Welcome to the GodotEngine GDExtension twovoip that applies the xiph/opus compression library (and optionally the xiph/rnnoise de-noiser and OVRLipSync viseme detector) to an audio stream of speech from the microphone. The starting point for this project was one-voip-godot-4.
Thanks to @ajlennon and @DmitriySalnikov for indefatiguable work on the github actions that are successfully building this plugin across all six GodotEngine supported platforms.
An HTML5 demo is hosted at https://goatchurch.itch.io/twovoip-mqtt
The purpose of this demo is to test all the features
so you can hear what the opus compression and noise cancelling settings do to the
sound of a voice.
- Clone/Download this repository and open the project in the
example/
directory in Godot 4.3. - Go to assetlib, search for twovoip, and install it. (Now on version 3.1)
- Run the app.
- If the microphone is working, then you should see a waveform in the app like this:
If there is no response on MacOS, it could be this issue
Go to Project Settings (with Advanced Settings selected) -> Audio -> Driver -> Mix rate and set to 48000
The top section of the user interface has the PTT (Press to Talk) button and Vox button (Voice Activity Detection) where the activation threshold is given in the slider below it (on top of the waveform).
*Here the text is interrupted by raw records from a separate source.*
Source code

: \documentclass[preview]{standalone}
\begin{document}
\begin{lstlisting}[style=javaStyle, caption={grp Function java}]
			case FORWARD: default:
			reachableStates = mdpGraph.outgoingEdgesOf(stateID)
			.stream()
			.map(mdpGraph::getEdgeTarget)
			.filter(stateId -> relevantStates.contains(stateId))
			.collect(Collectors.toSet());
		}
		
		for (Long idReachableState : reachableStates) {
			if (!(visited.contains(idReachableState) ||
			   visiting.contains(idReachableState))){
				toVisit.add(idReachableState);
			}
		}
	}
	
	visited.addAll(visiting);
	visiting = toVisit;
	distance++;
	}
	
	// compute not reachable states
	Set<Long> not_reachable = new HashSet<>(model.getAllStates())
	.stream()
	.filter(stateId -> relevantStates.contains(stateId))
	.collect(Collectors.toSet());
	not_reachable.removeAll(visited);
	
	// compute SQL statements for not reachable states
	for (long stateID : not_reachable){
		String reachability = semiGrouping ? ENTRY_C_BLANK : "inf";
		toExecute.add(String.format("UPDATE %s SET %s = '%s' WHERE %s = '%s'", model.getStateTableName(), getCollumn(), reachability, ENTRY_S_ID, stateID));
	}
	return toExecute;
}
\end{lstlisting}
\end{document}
Click on [De-noise] to hear how recordings sound with and without this feature.
Use the [Play] button in the Recording Playback section to hear up to 10 seconds of the last recording you made by holding down the PTT (either manually or automatically by the Vox). The Bytes per second for the audio compression is shown here.
The LibOpus compression and resampling section has options for altering the frame size and compression rate on the recorded sample before you play it back so you can experiment with how it sounds with different settings. Since the internal Godot audio sample rate of 44.1kHz doesn't match the 48kHz that the Opus and RNNoise libraries are designed for, a function copied from the Speex codebase resamples it to the higher sample rate. If you are curious about what how much difference this 8% change in the sample rate makes, you can experiment with the "44.1kHz as 48kH" option.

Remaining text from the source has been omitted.